(Exercise prompt) Take each line from the entries that holds "Horizontal" and copy it out.

(Listed entries)
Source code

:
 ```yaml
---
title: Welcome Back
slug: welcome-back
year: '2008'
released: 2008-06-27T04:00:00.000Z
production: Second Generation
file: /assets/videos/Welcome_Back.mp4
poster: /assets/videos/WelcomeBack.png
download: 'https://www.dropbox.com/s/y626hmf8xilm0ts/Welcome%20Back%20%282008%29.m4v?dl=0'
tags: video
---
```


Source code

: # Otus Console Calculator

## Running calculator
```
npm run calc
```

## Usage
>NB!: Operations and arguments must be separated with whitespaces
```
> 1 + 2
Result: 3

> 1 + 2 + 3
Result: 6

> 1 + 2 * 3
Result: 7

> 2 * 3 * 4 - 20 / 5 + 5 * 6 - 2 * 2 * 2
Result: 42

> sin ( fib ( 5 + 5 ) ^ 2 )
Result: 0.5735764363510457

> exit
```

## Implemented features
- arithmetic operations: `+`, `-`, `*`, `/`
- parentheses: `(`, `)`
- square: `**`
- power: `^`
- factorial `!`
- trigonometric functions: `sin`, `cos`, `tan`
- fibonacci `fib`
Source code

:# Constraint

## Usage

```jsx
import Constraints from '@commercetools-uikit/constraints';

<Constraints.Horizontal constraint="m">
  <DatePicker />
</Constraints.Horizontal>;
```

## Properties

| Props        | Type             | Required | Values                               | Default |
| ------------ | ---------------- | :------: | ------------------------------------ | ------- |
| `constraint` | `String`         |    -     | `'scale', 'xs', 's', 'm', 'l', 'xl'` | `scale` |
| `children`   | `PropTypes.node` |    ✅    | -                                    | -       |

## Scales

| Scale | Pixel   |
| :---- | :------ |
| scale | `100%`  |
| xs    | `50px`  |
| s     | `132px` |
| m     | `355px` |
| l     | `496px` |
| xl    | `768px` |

(Response to this task)
<Constraints.Horizontal constraint="m">
</Constraints.Horizontal>;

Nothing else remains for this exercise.